🤖 AI Summary
This work addresses the challenge of ultra-low-bitrate audio coding for machine perception. We propose a task-oriented residual vector quantization (RVQ) method to compress and quantize intermediate feature representations from pretrained speech/audio models. Unlike conventional paradigms optimized for perceptual fidelity, our approach directly incorporates downstream-task-specific losses—such as ASR word error rate or audio classification accuracy—as optimization objectives for quantization, enabling joint bitrate–performance optimization.

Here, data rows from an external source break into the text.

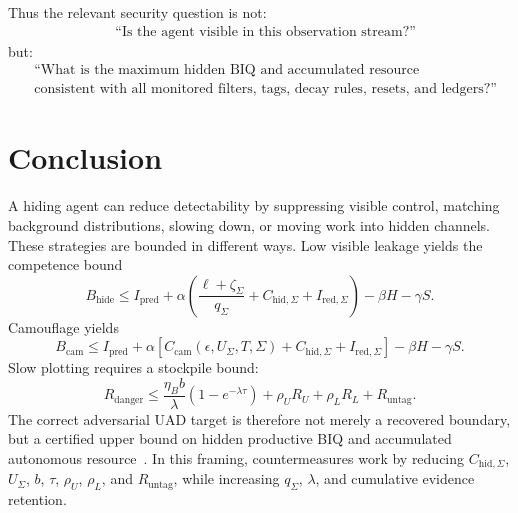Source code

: \documentclass[10pt]{article}
\begin{document}
Thus the relevant security question is not:
\begin{align*}
&\text{``Is the agent visible in this observation stream?''}
\end{align*}
but:
\begin{align*}
&\text{``What is the maximum hidden BIQ and accumulated resource} \\
&\text{consistent with all monitored filters, tags, decay rules, resets, and ledgers?''}
\end{align*}

\section{Conclusion}

A hiding agent can reduce detectability by suppressing visible control, matching background distributions, slowing down, or moving work into hidden channels. These strategies are bounded in different ways. Low visible leakage yields the competence bound
\[
B_{\mathrm{hide}}
\le
I_{\mathrm{pred}}
+
\alpha
\left(
\frac{\ell+\zeta_\Sigma}{q_\Sigma}
+
C_{\mathrm{hid},\Sigma}
+
I_{\mathrm{red},\Sigma}
\right)
-
\beta H
-
\gamma S.
\]
Camouflage yields
\[
B_{\mathrm{cam}}
\le
I_{\mathrm{pred}}
+
\alpha
\left[
C_{\mathrm{cam}}(\epsilon,U_\Sigma,T,\Sigma)
+
C_{\mathrm{hid},\Sigma}
+
I_{\mathrm{red},\Sigma}
\right]
-
\beta H
-
\gamma S.
\]
Slow plotting requires a stockpile bound:
\[
R_{\mathrm{danger}}
\le
\frac{\eta_B b}{\lambda}(1-e^{-\lambda\tau})
+
\rho_U R_U
+
\rho_L R_L
+
R_{\mathrm{untag}}.
\]
The correct adversarial UAD target is therefore not merely a recovered boundary, but a certified upper bound on hidden productive BIQ and accumulated autonomous resource~\cite{friston2010free,kaelbling1998pomdp,biehl2022pomdp,Tishby2000IB}. In this framing, countermeasures work by reducing \(C_{\mathrm{hid},\Sigma}\), \(U_\Sigma\), \(b\), \(\tau\), \(\rho_U\), \(\rho_L\), and \(R_{\mathrm{untag}}\), while increasing \(q_\Sigma\), \(\lambda\), and cumulative evidence retention.



\end{document}
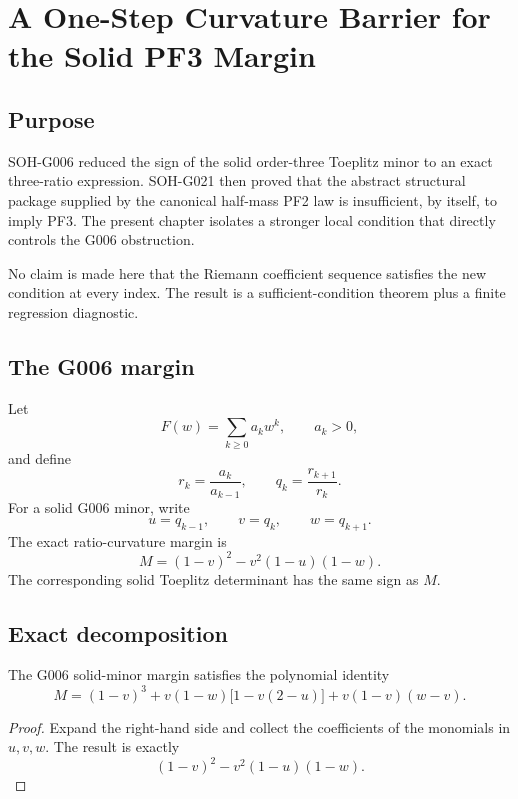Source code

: \chapter{A One-Step Curvature Barrier for the Solid PF3 Margin}
\label{chap:g022-pf3-curvature-barrier}


\section{Purpose}

SOH-G006 reduced the sign of the solid order-three Toeplitz minor to an exact
three-ratio expression. SOH-G021 then proved that the abstract structural
package supplied by the canonical half-mass PF2 law is insufficient, by
itself, to imply PF3. The present chapter isolates a stronger local condition
that directly controls the G006 obstruction.

No claim is made here that the Riemann coefficient sequence satisfies the new
condition at every index. The result is a sufficient-condition theorem plus a
finite regression diagnostic.

\section{The G006 margin}

Let
\[
 F(w)=\sum_{k\ge0}a_k w^k,
 \qquad a_k>0,
\]
and define
\[
 r_k=\frac{a_k}{a_{k-1}},
 \qquad
 q_k=\frac{r_{k+1}}{r_k}.
\]
For a solid G006 minor, write
\[
 u=q_{k-1},\qquad v=q_k,\qquad w=q_{k+1}.
\]
The exact ratio-curvature margin is
\[
 M=(1-v)^2-v^2(1-u)(1-w).
\]
The corresponding solid Toeplitz determinant has the same sign as \(M\).

\section{Exact decomposition}

\begin{theorem}
The G006 solid-minor margin satisfies the polynomial identity
\[
 \boxed{
 M=(1-v)^3
 +v(1-w)\bigl[1-v(2-u)\bigr]
 +v(1-v)(w-v).
 }
\]
\end{theorem}

\begin{proof}
Expand the right-hand side and collect the coefficients of the monomials in
\(u,v,w\). The result is exactly
\[
 (1-v)^2-v^2(1-u)(1-w).
\]
\end{proof}

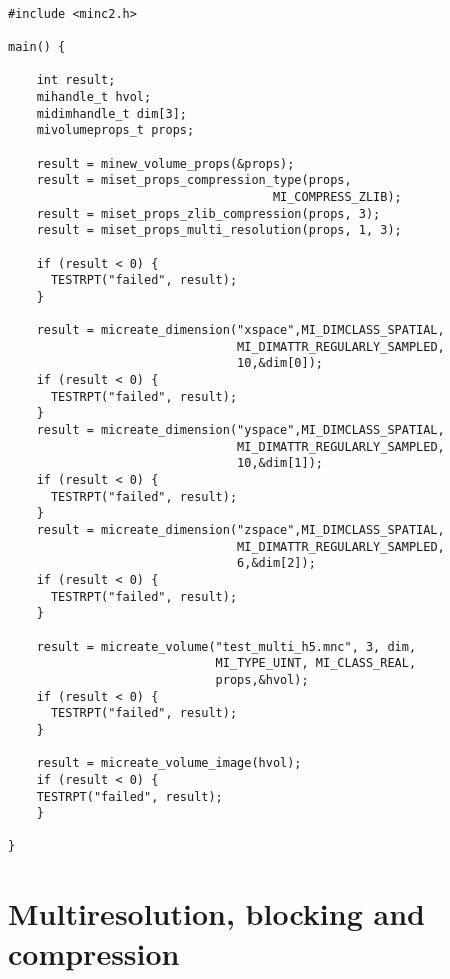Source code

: \documentclass{article}
\begin{document}
\begin{verbatim}

#include <minc2.h>

main() {

    int result;
    mihandle_t hvol;
    midimhandle_t dim[3];
    mivolumeprops_t props;

    result = minew_volume_props(&props);
    result = miset_props_compression_type(props, 
                                     MI_COMPRESS_ZLIB);
    result = miset_props_zlib_compression(props, 3);
    result = miset_props_multi_resolution(props, 1, 3);
    
    if (result < 0) {
      TESTRPT("failed", result);
    }
  
    result = micreate_dimension("xspace",MI_DIMCLASS_SPATIAL,
                                MI_DIMATTR_REGULARLY_SAMPLED, 
                                10,&dim[0]);
    if (result < 0) {
      TESTRPT("failed", result);
    }
    result = micreate_dimension("yspace",MI_DIMCLASS_SPATIAL,
                                MI_DIMATTR_REGULARLY_SAMPLED, 
                                10,&dim[1]);
    if (result < 0) {
      TESTRPT("failed", result);
    }
    result = micreate_dimension("zspace",MI_DIMCLASS_SPATIAL,
                                MI_DIMATTR_REGULARLY_SAMPLED, 
                                6,&dim[2]);
    if (result < 0) {
      TESTRPT("failed", result);
    }

    result = micreate_volume("test_multi_h5.mnc", 3, dim, 
                             MI_TYPE_UINT, MI_CLASS_REAL,
                             props,&hvol);
    if (result < 0) {
      TESTRPT("failed", result);
    }

    result = micreate_volume_image(hvol);
    if (result < 0) {
    TESTRPT("failed", result);
    }
   
}

\end{verbatim}

\section{Multiresolution, blocking and compression}
\end{document}
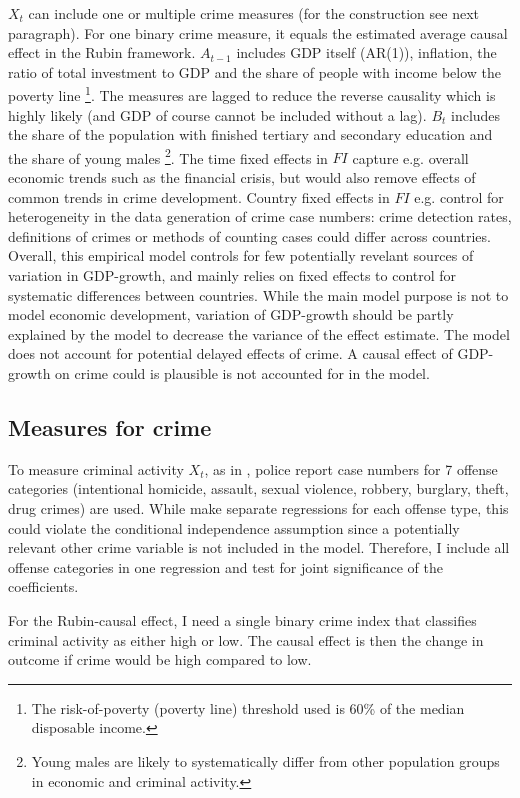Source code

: \documentclass[a4paper,12pt]{article}
\begin{document}
$X_t$ can include one or multiple crime measures (for the construction see next paragraph). For one binary crime measure, it equals the estimated average causal effect in the Rubin framework.   $A_{t-1}$ includes GDP itself (AR(1)), inflation, the ratio of total investment to GDP and the share of people with income below the poverty line \footnote{The risk-of-poverty (poverty line) threshold used is 60\% of the median disposable income.}. The measures are lagged to reduce the reverse causality which is highly likely (and GDP of course cannot be included without a lag). $B_t$ includes the share of the population with finished tertiary and secondary education and the share of young males \footnote{Young males are likely to systematically differ from other population groups in economic and criminal activity.}. The time fixed effects in $FI$ capture e.g. overall economic trends such as the financial crisis, but would also remove effects of common trends in crime development. Country fixed effects in $FI$ e.g. control for heterogeneity in the data generation of crime case numbers: crime detection rates, definitions of crimes or methods of counting cases could differ across countries.
Overall, this empirical model controls for few potentially revelant sources of variation in GDP-growth, and mainly relies on fixed effects to control for systematic differences between countries. While the main model purpose is not to model economic development, variation of GDP-growth should be partly explained by the model to decrease the variance of the effect estimate. The model does not account for potential delayed effects of crime. A causal effect of GDP-growth on crime could is plausible is not accounted for in the model.

\subsection{Measures for crime}
To measure criminal activity $X_t$, as in \cite{entorf}, police report case numbers for 7 offense categories (intentional homicide, assault, sexual violence, robbery, burglary, theft, drug crimes) are used. While \cite{entorf} make separate regressions for each offense type, this could violate the conditional independence assumption since a potentially relevant other crime variable is not included in the model. Therefore, I include all offense categories in one regression and test for joint significance of the coefficients.

For the Rubin-causal effect, I need a single binary crime index that classifies criminal activity as either high or low. The causal effect is then the change in outcome if crime would be high compared to low.
\end{document}
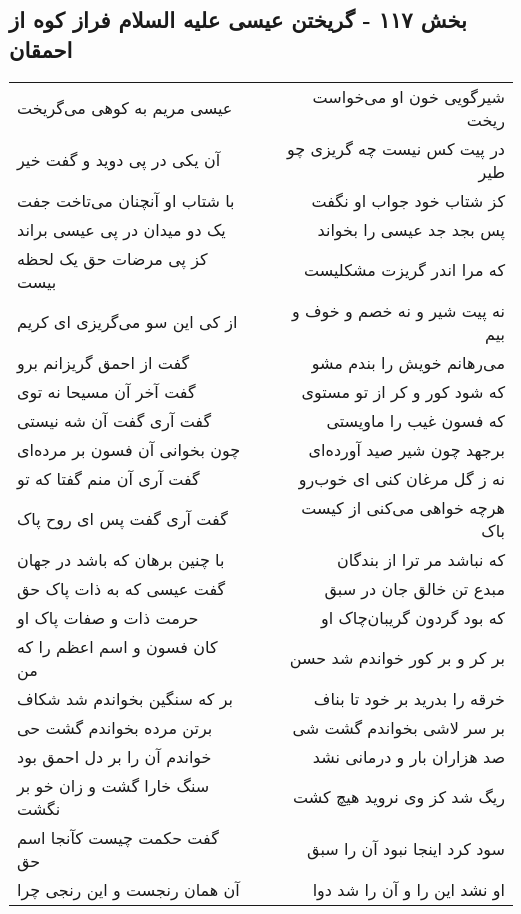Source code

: \begin{center}
\section*{بخش ۱۱۷ - گریختن عیسی علیه السلام فراز کوه از احمقان}
\label{sec:sh117}
\begin{longtable}{l p{0.5cm} r}
عیسی مریم به کوهی می‌گریخت
&&
شیرگویی خون او می‌خواست ریخت
\\
آن یکی در پی دوید و گفت خیر
&&
در پیت کس نیست چه گریزی چو طیر
\\
با شتاب او آنچنان می‌تاخت جفت
&&
کز شتاب خود جواب او نگفت
\\
یک دو میدان در پی عیسی براند
&&
پس بجد جد عیسی را بخواند
\\
کز پی مرضات حق یک لحظه بیست
&&
که مرا اندر گریزت مشکلیست
\\
از کی این سو می‌گریزی ای کریم
&&
نه پیت شیر و نه خصم و خوف و بیم
\\
گفت از احمق گریزانم برو
&&
می‌رهانم خویش را بندم مشو
\\
گفت آخر آن مسیحا نه توی
&&
که شود کور و کر از تو مستوی
\\
گفت آری گفت آن شه نیستی
&&
که فسون غیب را ماویستی
\\
چون بخوانی آن فسون بر مرده‌ای
&&
برجهد چون شیر صید آورده‌ای
\\
گفت آری آن منم گفتا که تو
&&
نه ز گل مرغان کنی ای خوب‌رو
\\
گفت آری گفت پس ای روح پاک
&&
هرچه خواهی می‌کنی از کیست باک
\\
با چنین برهان که باشد در جهان
&&
که نباشد مر ترا از بندگان
\\
گفت عیسی که به ذات پاک حق
&&
مبدع تن خالق جان در سبق
\\
حرمت ذات و صفات پاک او
&&
که بود گردون گریبان‌چاک او
\\
کان فسون و اسم اعظم را که من
&&
بر کر و بر کور خواندم شد حسن
\\
بر که سنگین بخواندم شد شکاف
&&
خرقه را بدرید بر خود تا بناف
\\
برتن مرده بخواندم گشت حی
&&
بر سر لاشی بخواندم گشت شی
\\
خواندم آن را بر دل احمق بود
&&
صد هزاران بار و درمانی نشد
\\
سنگ خارا گشت و زان خو بر نگشت
&&
ریگ شد کز وی نروید هیچ کشت
\\
گفت حکمت چیست کآنجا اسم حق
&&
سود کرد اینجا نبود آن را سبق
\\
آن همان رنجست و این رنجی چرا
&&
او نشد این را و آن را شد دوا
\\

\end{longtable}
\end{center}
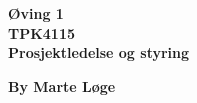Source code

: \begin{titlepage}
\begin{center}

{\Huge \bf Øving 1} \\[1.0cm]
{\Huge \bf TPK4115} \\[1.0cm]
{\Large \bf Prosjektledelse og styring} \\[1.0cm]
\vspace{1cm}

{\bf By Marte Løge}


\end{center}
\end{titlepage}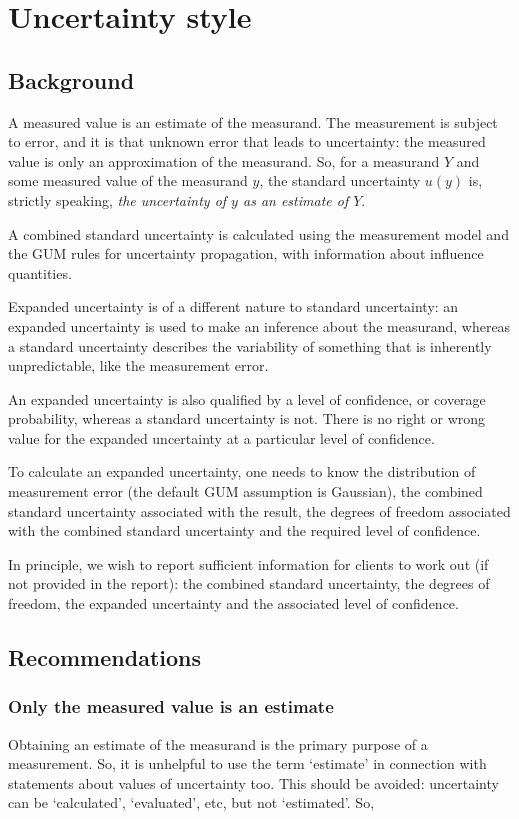 \section{Uncertainty style}
\subsection{Background}
A measured value is an estimate of the measurand. The measurement is subject to error, and it is that unknown error that leads to uncertainty: the measured value is only an approximation of the measurand. So, for a measurand $Y$ and some measured value of the measurand $y$, the standard uncertainty $u(y)$ is, strictly speaking, \textit{the uncertainty of $y$ as an estimate of $Y$}.

A combined standard uncertainty is calculated using the measurement model and the GUM rules for uncertainty propagation, with information about influence quantities. 

Expanded uncertainty is of a different nature to standard uncertainty: an expanded uncertainty is used to make an inference about the measurand, whereas a standard uncertainty describes the variability of something that is inherently unpredictable, like the measurement error.
 
An expanded uncertainty is also qualified by a level of confidence, or coverage probability, whereas a standard uncertainty is not. There is no right or wrong value for the expanded uncertainty at a particular level of confidence.

To calculate an expanded uncertainty, one needs to know the distribution of measurement error (the default GUM assumption is Gaussian), the combined standard uncertainty associated with the result, the degrees of freedom associated with the combined standard uncertainty and the required level of confidence. 

In principle, we wish to report sufficient information for clients to work out (if not provided in the report): the combined standard uncertainty, the degrees of freedom, the expanded uncertainty and the associated level of confidence. 

\subsection{Recommendations}
\subsubsection{Only the measured value is an estimate}
Obtaining an estimate of the measurand is the primary purpose of a measurement. So, it is unhelpful to use the term ‘estimate’ in connection with statements about values of uncertainty too. This should be avoided: uncertainty can be ‘calculated’, ‘evaluated’, etc, but not ‘estimated’. So,

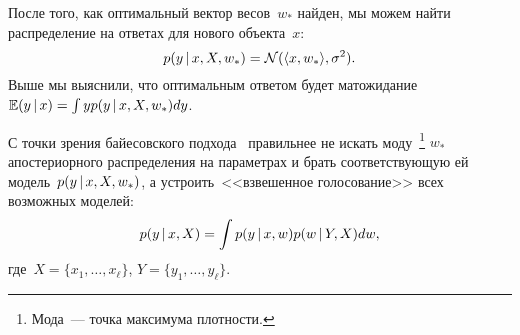 \documentclass[12pt,fleqn]{article}
\begin{document}
После того, как оптимальный вектор весов~$w_*$ найден,
мы можем найти распределение на ответах для нового объекта~$x$:
\[
    p(y \mspace{3mu}{|}\mspace{3mu} x, X, w_*)
    =
    \mathcal{N} (\langle x, w_* \rangle, \sigma^2).
\]
Выше мы выяснили, что оптимальным ответом будет
матожидание~$\mathbb{E} (y \mspace{3mu}{|}\mspace{3mu} x) = \int y p(y \mspace{3mu}{|}\mspace{3mu} x, X, w_*) dy$.

С точки зрения байесовского подхода~\cite{murphy12probabilistic}
правильнее не искать моду~\footnote{
    Мода~--- точка максимума плотности.
} $w_*$ апостериорного распределения на параметрах и брать соответствующую
ей модель~$p(y \mspace{3mu}{|}\mspace{3mu} x, X, w_*)$,
а устроить~<<взвешенное голосование>> всех возможных моделей:
\[
    p(y \mspace{3mu}{|}\mspace{3mu} x, X)
    =
    \int p(y \mspace{3mu}{|}\mspace{3mu} x, w) p(w \mspace{3mu}{|}\mspace{3mu} Y, X) dw,
\]
где~$X = \{x_1, \dots, x_\ell\}$, $Y = \{y_1, \dots, y_\ell\}$.



\end{document}
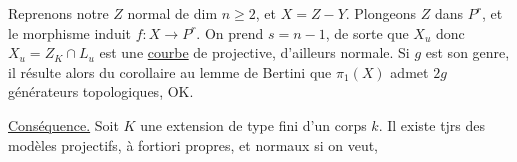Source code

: Reprenons notre $Z$ normal de dim $n\geq2$, et $X=Z-Y$.
Plongeons $Z$ dans $P^r$, et le morphisme induit $f:X\to P^r$.
On prend $s=n-1$, de sorte que
$X_u$ 
donc $X_u=Z_K\cap L_u$ est une \uline{courbe} de
 projective, d'ailleurs normale.
Si $g$ est son genre, il résulte alors du corollaire au lemme de Bertini
que $\pi_1(X)$ admet $2g$ générateurs topologiques, OK.

\uline{Conséquence.} Soit $K$ une extension de type fini d'un corps $k$.
Il existe tjrs des modèles projectifs,
à fortiori propres, et normaux si on veut,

The framework supports multi-bitrate adaptation and cross-model-scale transferability. Evaluated on automatic speech recognition and audio classification tasks, it achieves compression rates below 200 bps while retaining over 99% of the original model’s performance—significantly outperforming state-of-the-art neural audio codecs.
📝 Abstract
Neural audio codecs, leveraging quantization algorithms, have significantly impacted various speech/audio tasks. While high-fidelity reconstruction is paramount for human perception, audio coding for machines (ACoM) prioritizes efficient compression and downstream task performance, disregarding perceptual nuances. This work introduces an efficient ACoM method that can compress and quantize any chosen intermediate feature representation of an already trained speech/audio downstream model. Our approach employs task-specific loss guidance alongside residual vector quantization (RVQ) losses, providing ultra-low bitrates (i.e., less than 200 bps) with a minimal loss of the downstream model performance. The resulting tokenizer is adaptable to various bitrates and model sizes for flexible deployment. Evaluated on automatic speech recognition and audio classification, our method demonstrates its efficacy and potential for broader task and architectural applicability through appropriate regularization.